[MATERIAL FOR THIS EXERCISE]
══════

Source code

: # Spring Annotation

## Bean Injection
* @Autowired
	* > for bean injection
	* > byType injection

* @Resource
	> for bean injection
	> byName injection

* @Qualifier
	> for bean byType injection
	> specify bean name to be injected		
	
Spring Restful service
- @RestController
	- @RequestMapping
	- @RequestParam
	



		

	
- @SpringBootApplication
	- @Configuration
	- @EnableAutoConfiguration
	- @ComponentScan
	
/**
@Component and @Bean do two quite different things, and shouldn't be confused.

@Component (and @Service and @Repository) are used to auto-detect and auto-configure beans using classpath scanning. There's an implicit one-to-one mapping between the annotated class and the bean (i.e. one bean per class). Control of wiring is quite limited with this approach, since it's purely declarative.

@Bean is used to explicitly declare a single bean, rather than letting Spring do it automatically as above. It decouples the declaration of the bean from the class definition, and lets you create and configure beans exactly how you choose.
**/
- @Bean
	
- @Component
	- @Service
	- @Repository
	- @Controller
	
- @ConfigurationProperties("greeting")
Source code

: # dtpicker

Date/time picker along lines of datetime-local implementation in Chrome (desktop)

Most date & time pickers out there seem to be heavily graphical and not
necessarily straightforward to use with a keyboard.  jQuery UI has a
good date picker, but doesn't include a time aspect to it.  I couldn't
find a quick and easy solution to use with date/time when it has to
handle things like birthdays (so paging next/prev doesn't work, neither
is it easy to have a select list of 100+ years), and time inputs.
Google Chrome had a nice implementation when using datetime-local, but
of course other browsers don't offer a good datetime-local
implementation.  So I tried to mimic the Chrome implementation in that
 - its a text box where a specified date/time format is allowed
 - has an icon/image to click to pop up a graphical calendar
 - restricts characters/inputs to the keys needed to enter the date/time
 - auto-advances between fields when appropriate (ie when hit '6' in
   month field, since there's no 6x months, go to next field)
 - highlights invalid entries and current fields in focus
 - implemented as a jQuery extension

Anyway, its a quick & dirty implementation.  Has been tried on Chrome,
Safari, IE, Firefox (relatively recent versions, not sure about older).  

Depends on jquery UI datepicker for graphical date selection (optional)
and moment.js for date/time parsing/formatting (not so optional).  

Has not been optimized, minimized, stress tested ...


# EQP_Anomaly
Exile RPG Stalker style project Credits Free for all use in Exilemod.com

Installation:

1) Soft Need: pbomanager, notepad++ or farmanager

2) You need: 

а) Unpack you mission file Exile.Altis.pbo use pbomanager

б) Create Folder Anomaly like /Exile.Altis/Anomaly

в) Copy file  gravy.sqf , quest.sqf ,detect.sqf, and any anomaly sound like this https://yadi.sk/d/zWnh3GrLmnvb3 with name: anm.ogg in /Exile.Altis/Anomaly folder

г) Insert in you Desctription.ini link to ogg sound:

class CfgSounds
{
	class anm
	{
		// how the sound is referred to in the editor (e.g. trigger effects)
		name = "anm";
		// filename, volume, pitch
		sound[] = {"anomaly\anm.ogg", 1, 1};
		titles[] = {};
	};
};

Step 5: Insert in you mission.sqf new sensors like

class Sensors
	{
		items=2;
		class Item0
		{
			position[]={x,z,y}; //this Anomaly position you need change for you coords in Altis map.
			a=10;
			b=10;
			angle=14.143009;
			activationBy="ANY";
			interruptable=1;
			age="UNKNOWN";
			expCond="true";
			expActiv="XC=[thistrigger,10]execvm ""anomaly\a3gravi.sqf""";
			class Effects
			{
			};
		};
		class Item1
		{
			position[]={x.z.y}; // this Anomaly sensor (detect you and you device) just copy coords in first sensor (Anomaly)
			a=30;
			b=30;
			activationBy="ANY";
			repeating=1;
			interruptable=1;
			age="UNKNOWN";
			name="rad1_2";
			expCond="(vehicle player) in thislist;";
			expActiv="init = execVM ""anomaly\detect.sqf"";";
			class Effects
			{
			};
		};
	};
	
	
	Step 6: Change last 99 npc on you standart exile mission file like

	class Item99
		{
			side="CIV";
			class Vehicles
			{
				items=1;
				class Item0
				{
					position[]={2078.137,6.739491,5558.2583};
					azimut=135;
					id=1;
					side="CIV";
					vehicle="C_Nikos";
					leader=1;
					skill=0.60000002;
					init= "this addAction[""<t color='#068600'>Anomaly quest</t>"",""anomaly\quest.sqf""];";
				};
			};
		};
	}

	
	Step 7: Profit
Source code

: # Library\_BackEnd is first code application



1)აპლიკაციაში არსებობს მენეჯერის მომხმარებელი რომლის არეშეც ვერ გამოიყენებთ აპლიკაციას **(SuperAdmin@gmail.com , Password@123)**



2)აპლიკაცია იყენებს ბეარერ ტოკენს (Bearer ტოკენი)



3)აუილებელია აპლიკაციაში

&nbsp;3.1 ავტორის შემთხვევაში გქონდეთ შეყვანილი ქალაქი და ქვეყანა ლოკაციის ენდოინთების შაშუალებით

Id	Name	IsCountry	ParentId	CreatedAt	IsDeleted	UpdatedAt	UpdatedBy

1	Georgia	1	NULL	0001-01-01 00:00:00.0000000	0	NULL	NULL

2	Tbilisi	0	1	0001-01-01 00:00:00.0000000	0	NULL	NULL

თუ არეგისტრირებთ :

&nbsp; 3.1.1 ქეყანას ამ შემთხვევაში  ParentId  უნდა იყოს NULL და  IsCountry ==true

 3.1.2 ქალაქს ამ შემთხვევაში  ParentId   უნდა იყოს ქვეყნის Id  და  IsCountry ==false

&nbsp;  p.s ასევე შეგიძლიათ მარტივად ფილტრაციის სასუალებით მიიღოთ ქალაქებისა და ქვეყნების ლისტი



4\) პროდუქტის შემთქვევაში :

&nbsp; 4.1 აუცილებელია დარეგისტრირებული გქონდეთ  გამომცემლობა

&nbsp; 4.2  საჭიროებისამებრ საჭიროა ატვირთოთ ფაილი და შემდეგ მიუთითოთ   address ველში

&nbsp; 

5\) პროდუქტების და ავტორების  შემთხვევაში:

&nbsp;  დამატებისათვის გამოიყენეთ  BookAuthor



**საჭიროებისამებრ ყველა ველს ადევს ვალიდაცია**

══════

[WORK TO BE COMPLETED]
Please print the records above exactly, leaving nothing out.

[FINAL ANSWER]
Source code

: # Spring Annotation

## Bean Injection
* @Autowired
	* > for bean injection
	* > byType injection

* @Resource
	> for bean injection
	> byName injection

* @Qualifier
	> for bean byType injection
	> specify bean name to be injected		
	
Spring Restful service
- @RestController
	- @RequestMapping
	- @RequestParam
	



		

	
- @SpringBootApplication
	- @Configuration
	- @EnableAutoConfiguration
	- @ComponentScan
	
/**
@Component and @Bean do two quite different things, and shouldn't be confused.

@Component (and @Service and @Repository) are used to auto-detect and auto-configure beans using classpath scanning. There's an implicit one-to-one mapping between the annotated class and the bean (i.e. one bean per class). Control of wiring is quite limited with this approach, since it's purely declarative.

@Bean is used to explicitly declare a single bean, rather than letting Spring do it automatically as above. It decouples the declaration of the bean from the class definition, and lets you create and configure beans exactly how you choose.
**/
- @Bean
	
- @Component
	- @Service
	- @Repository
	- @Controller
	
- @ConfigurationProperties("greeting")
Source code

: # dtpicker

Date/time picker along lines of datetime-local implementation in Chrome (desktop)

Most date & time pickers out there seem to be heavily graphical and not
necessarily straightforward to use with a keyboard.  jQuery UI has a
good date picker, but doesn't include a time aspect to it.  I couldn't
find a quick and easy solution to use with date/time when it has to
handle things like birthdays (so paging next/prev doesn't work, neither
is it easy to have a select list of 100+ years), and time inputs.
Google Chrome had a nice implementation when using datetime-local, but
of course other browsers don't offer a good datetime-local
implementation.  So I tried to mimic the Chrome implementation in that
 - its a text box where a specified date/time format is allowed
 - has an icon/image to click to pop up a graphical calendar
 - restricts characters/inputs to the keys needed to enter the date/time
 - auto-advances between fields when appropriate (ie when hit '6' in
   month field, since there's no 6x months, go to next field)
 - highlights invalid entries and current fields in focus
 - implemented as a jQuery extension

Anyway, its a quick & dirty implementation.  Has been tried on Chrome,
Safari, IE, Firefox (relatively recent versions, not sure about older).  

Depends on jquery UI datepicker for graphical date selection (optional)
and moment.js for date/time parsing/formatting (not so optional).  

Has not been optimized, minimized, stress tested ...


# EQP_Anomaly
Exile RPG Stalker style project Credits Free for all use in Exilemod.com

Installation:

1) Soft Need: pbomanager, notepad++ or farmanager

2) You need: 

а) Unpack you mission file Exile.Altis.pbo use pbomanager

б) Create Folder Anomaly like /Exile.Altis/Anomaly

в) Copy file  gravy.sqf , quest.sqf ,detect.sqf, and any anomaly sound like this https://yadi.sk/d/zWnh3GrLmnvb3 with name: anm.ogg in /Exile.Altis/Anomaly folder

г) Insert in you Desctription.ini link to ogg sound:

class CfgSounds
{
	class anm
	{
		// how the sound is referred to in the editor (e.g. trigger effects)
		name = "anm";
		// filename, volume, pitch
		sound[] = {"anomaly\anm.ogg", 1, 1};
		titles[] = {};
	};
};

Step 5: Insert in you mission.sqf new sensors like

class Sensors
	{
		items=2;
		class Item0
		{
			position[]={x,z,y}; //this Anomaly position you need change for you coords in Altis map.
			a=10;
			b=10;
			angle=14.143009;
			activationBy="ANY";
			interruptable=1;
			age="UNKNOWN";
			expCond="true";
			expActiv="XC=[thistrigger,10]execvm ""anomaly\a3gravi.sqf""";
			class Effects
			{
			};
		};
		class Item1
		{
			position[]={x.z.y}; // this Anomaly sensor (detect you and you device) just copy coords in first sensor (Anomaly)
			a=30;
			b=30;
			activationBy="ANY";
			repeating=1;
			interruptable=1;
			age="UNKNOWN";
			name="rad1_2";
			expCond="(vehicle player) in thislist;";
			expActiv="init = execVM ""anomaly\detect.sqf"";";
			class Effects
			{
			};
		};
	};
	
	
	Step 6: Change last 99 npc on you standart exile mission file like

	class Item99
		{
			side="CIV";
			class Vehicles
			{
				items=1;
				class Item0
				{
					position[]={2078.137,6.739491,5558.2583};
					azimut=135;
					id=1;
					side="CIV";
					vehicle="C_Nikos";
					leader=1;
					skill=0.60000002;
					init= "this addAction[""<t color='#068600'>Anomaly quest</t>"",""anomaly\quest.sqf""];";
				};
			};
		};
	}

	
	Step 7: Profit
Source code

: # Library\_BackEnd is first code application



1)აპლიკაციაში არსებობს მენეჯერის მომხმარებელი რომლის არეშეც ვერ გამოიყენებთ აპლიკაციას **(SuperAdmin@gmail.com , Password@123)**



2)აპლიკაცია იყენებს ბეარერ ტოკენს (Bearer ტოკენი)



3)აუილებელია აპლიკაციაში

&nbsp;3.1 ავტორის შემთხვევაში გქონდეთ შეყვანილი ქალაქი და ქვეყანა ლოკაციის ენდოინთების შაშუალებით

Id	Name	IsCountry	ParentId	CreatedAt	IsDeleted	UpdatedAt	UpdatedBy

1	Georgia	1	NULL	0001-01-01 00:00:00.0000000	0	NULL	NULL

2	Tbilisi	0	1	0001-01-01 00:00:00.0000000	0	NULL	NULL

თუ არეგისტრირებთ :

&nbsp; 3.1.1 ქეყანას ამ შემთხვევაში  ParentId  უნდა იყოს NULL და  IsCountry ==true

 3.1.2 ქალაქს ამ შემთხვევაში  ParentId   უნდა იყოს ქვეყნის Id  და  IsCountry ==false

&nbsp;  p.s ასევე შეგიძლიათ მარტივად ფილტრაციის სასუალებით მიიღოთ ქალაქებისა და ქვეყნების ლისტი



4\) პროდუქტის შემთქვევაში :

&nbsp; 4.1 აუცილებელია დარეგისტრირებული გქონდეთ  გამომცემლობა

&nbsp; 4.2  საჭიროებისამებრ საჭიროა ატვირთოთ ფაილი და შემდეგ მიუთითოთ   address ველში

&nbsp; 

5\) პროდუქტების და ავტორების  შემთხვევაში:

&nbsp;  დამატებისათვის გამოიყენეთ  BookAuthor



**საჭიროებისამებრ ყველა ველს ადევს ვალიდაცია**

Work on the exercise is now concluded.